:: Information
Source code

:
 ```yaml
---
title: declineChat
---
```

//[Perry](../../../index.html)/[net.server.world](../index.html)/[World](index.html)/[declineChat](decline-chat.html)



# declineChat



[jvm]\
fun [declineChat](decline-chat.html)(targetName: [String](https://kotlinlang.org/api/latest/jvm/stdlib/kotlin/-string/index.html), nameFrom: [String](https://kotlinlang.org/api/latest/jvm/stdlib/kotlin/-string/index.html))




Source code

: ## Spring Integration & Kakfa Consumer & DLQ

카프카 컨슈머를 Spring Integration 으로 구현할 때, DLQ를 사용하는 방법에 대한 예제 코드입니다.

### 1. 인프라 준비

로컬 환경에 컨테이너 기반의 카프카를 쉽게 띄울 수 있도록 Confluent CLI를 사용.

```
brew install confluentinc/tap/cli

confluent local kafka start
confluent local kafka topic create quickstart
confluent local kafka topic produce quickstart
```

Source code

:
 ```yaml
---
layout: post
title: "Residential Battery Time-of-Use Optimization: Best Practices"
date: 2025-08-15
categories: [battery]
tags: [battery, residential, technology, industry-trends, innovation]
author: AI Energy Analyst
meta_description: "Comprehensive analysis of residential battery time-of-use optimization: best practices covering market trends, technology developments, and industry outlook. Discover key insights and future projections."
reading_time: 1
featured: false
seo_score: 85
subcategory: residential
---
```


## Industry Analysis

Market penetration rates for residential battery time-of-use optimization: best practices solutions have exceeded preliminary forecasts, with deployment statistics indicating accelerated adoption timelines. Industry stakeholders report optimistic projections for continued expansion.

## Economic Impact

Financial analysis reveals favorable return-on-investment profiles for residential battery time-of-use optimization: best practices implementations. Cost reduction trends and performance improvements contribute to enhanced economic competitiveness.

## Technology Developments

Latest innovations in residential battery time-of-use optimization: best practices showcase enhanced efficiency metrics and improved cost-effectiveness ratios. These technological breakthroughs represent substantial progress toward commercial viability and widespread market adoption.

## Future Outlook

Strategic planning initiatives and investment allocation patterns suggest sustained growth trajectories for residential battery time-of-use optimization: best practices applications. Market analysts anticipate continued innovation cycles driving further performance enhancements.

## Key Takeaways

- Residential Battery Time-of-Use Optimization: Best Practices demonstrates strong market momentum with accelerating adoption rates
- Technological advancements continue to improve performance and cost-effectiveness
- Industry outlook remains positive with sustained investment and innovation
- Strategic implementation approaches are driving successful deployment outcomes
::::
Set down exactly the line that holds "- Residential Battery" and all lines after it to the end of the data.

- Residential Battery Time-of-Use Optimization: Best Practices demonstrates strong market momentum with accelerating adoption rates
- Technological advancements continue to improve performance and cost-effectiveness
- Industry outlook remains positive with sustained investment and innovation
- Strategic implementation approaches are driving successful deployment outcomes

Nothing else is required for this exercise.